# Proof gas loses 1/273 of its volume - Charle's Law

1. Nov 29, 2011

### ghostanime2001

1. The problem statement, all variables and given/known data
Show that any gas loses 1/273 of its volume at 0 °C, when it is cooled by 1 Celsius degree.

$V_{1}=?$

$V_{2}=?$

$T_{1}=0 °C=273 K$

$T_{2}=272 K$

2. Relevant equations
I'm assuming I have to use Charle's Law AND starting with any starting arbitrary volume:

$\dfrac{V_{1}}{T_{1}}=\dfrac{V_{2}}{T_{2}}$

3. The attempt at a solution

So substituting in all the values above and solving for V2 I get:

$\dfrac{V_{1}}{273}=\dfrac{V_{2}}{272}$

$272V_{1}=273V_{2}$

$\dfrac{272}{273}V_{1}=V_{2}$

$\dfrac{273-1}{273}V_{1}=V_{2}$

$\left(\dfrac{273}{273}-\dfrac{1}{273}\right)V_{1}=V_{2}$

$\left(1-\dfrac{1}{273}\right)V_{1}=V_{2}$

$V_{1}-\dfrac{1}{273}V_{1}=V_{2}$

That's as far as I can get and I guess it makes sense?
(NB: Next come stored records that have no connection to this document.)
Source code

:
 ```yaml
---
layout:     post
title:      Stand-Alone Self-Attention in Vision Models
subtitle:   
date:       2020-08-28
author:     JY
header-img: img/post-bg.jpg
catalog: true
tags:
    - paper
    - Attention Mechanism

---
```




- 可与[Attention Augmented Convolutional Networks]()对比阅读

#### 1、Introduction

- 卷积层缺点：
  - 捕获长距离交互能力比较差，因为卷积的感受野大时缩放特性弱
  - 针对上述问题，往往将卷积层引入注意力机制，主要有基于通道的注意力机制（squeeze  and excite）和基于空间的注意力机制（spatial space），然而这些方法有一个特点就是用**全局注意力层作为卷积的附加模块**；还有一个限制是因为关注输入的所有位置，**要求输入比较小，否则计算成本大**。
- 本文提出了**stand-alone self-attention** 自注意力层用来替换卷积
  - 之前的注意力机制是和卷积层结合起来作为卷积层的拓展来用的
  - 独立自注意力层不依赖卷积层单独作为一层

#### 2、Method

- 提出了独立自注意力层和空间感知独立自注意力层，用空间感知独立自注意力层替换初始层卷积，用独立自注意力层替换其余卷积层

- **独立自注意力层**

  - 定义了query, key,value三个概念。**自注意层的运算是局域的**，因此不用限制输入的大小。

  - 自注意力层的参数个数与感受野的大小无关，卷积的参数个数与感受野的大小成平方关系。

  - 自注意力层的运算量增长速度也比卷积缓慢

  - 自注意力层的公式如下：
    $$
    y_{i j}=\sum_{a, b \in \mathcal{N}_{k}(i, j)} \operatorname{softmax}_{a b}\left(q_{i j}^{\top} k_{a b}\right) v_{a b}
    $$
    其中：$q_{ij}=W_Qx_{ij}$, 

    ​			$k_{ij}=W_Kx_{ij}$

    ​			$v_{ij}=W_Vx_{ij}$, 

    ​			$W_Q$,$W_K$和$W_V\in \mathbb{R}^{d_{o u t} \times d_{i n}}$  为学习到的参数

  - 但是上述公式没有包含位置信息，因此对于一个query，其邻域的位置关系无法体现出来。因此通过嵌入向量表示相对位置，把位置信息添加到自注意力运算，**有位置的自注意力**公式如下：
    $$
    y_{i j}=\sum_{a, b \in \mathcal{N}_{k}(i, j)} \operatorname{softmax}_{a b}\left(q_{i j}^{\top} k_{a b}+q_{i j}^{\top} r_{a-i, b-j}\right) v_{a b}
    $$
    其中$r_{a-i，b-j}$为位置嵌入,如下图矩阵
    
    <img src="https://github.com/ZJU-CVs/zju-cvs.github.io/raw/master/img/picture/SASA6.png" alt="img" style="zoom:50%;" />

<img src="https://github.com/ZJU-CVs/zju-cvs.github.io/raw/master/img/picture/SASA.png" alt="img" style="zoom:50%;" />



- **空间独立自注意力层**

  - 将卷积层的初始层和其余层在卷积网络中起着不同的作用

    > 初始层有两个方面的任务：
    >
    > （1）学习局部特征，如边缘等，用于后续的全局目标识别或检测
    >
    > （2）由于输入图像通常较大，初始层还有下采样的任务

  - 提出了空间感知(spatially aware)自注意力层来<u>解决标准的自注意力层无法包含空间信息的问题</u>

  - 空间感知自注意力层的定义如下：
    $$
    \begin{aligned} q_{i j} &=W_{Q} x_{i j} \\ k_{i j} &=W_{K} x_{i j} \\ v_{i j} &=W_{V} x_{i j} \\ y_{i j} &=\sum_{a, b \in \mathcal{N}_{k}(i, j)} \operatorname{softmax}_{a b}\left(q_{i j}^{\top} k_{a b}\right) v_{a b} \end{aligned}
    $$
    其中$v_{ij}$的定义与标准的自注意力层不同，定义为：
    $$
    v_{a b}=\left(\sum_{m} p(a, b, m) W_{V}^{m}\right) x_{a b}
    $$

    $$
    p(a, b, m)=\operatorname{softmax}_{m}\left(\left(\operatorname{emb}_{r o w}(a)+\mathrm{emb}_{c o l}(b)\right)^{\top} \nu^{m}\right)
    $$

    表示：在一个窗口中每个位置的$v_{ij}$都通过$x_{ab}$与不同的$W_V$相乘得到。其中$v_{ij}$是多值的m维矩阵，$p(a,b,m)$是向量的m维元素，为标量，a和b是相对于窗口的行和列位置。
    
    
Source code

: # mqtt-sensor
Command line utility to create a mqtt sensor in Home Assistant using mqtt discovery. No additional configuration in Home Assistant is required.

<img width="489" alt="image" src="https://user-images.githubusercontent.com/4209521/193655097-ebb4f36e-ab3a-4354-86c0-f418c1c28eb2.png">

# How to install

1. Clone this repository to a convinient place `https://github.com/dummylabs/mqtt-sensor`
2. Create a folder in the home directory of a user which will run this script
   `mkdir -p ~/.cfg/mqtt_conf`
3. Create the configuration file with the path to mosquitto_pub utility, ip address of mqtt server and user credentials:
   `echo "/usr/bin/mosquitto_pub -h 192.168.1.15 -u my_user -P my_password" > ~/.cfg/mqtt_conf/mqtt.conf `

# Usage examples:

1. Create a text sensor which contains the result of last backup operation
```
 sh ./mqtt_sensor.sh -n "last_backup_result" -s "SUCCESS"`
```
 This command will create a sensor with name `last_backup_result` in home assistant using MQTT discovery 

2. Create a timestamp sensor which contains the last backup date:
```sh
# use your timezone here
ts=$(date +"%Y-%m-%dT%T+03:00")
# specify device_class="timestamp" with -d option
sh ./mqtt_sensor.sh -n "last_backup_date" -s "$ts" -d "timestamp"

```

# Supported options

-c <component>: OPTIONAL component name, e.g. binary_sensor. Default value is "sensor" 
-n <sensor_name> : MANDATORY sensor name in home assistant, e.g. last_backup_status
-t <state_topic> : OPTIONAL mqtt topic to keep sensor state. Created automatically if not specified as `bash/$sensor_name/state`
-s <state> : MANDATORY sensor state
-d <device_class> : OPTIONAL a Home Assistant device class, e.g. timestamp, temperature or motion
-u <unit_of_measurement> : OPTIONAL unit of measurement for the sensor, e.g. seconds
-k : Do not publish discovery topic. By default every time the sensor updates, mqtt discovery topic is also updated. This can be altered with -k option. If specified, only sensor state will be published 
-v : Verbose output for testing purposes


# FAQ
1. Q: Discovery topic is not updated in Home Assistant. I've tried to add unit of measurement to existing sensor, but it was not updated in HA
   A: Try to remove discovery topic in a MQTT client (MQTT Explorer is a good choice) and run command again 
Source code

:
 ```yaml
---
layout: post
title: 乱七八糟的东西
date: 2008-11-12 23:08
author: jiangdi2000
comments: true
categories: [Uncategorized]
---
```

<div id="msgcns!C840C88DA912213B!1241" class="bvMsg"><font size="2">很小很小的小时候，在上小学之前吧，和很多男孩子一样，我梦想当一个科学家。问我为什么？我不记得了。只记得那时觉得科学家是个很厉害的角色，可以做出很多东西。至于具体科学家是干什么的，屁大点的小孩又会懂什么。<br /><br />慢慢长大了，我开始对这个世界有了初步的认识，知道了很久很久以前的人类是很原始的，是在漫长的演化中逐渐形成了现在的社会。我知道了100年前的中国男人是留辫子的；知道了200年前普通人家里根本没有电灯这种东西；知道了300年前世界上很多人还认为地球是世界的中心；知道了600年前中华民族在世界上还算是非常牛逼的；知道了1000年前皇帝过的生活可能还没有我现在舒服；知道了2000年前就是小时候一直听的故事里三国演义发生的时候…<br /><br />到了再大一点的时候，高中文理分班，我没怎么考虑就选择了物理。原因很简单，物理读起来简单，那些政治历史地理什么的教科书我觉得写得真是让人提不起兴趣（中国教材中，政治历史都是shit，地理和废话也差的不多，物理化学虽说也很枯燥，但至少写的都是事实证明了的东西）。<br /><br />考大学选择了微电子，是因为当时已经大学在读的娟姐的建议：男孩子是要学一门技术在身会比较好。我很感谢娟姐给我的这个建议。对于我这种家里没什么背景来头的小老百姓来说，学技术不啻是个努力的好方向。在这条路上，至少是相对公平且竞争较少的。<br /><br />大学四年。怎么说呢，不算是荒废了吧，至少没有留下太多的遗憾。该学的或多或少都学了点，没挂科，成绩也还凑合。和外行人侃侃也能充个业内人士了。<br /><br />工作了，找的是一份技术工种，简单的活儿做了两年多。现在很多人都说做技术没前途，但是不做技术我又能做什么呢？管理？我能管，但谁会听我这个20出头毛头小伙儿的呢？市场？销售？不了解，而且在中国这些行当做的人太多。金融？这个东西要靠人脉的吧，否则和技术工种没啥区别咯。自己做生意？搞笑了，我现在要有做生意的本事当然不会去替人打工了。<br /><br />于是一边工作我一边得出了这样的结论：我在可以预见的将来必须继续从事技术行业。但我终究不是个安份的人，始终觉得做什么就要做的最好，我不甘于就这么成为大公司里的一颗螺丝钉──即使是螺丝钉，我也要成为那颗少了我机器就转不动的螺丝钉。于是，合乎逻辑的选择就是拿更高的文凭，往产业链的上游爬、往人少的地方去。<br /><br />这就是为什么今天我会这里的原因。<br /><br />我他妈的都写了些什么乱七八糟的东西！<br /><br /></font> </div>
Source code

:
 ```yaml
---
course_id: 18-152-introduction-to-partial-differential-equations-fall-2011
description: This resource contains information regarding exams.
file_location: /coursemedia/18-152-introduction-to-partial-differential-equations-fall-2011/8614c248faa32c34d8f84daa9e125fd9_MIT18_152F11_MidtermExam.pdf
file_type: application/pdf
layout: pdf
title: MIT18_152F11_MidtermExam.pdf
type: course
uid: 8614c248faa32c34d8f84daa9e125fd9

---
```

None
If I start with any $V_{1}$ i subtract that with 1/273th of the initial volume and i get the second volume. Assuming I start with

$V_{1}=1 L$, the second volume $V_{2}$ would be 0.996 L. The second set of experimental conditions are colder so I expect the volume to decrease following Charle's Law.

BUT! am I supposed to show explicitly that $\dfrac{1}{273}=V_{2}$ ? How do I show $\dfrac{1}{273}=V_{2}$ explicitly?

2. Nov 30, 2011

### Staff: Mentor

You are almost done. Hint: loses 1/273 volume doesn't mean V2=1/273. Try to express the loss in terms of V1-V2, or V2/V1.

3. Nov 30, 2011

### technician

Volume is proportional to T in Kelvins.
The volume at 0C (273K) = Vo, the volume at -273C (0K) = 0
Change in volume ???? Change in temp ????

4. Nov 30, 2011

### Barakn

The volume at 0K = 0 only holds for ideal gases (hint: nothing is ideal).

5. Dec 1, 2011

### technician

removed

Last edited: Dec 1, 2011
6. Dec 1, 2011

### Staff: Mentor

This discussion if off topic, and in no way helpful for the OP. Question doesn't need any information about gas behavior at 0 deg K to be solved.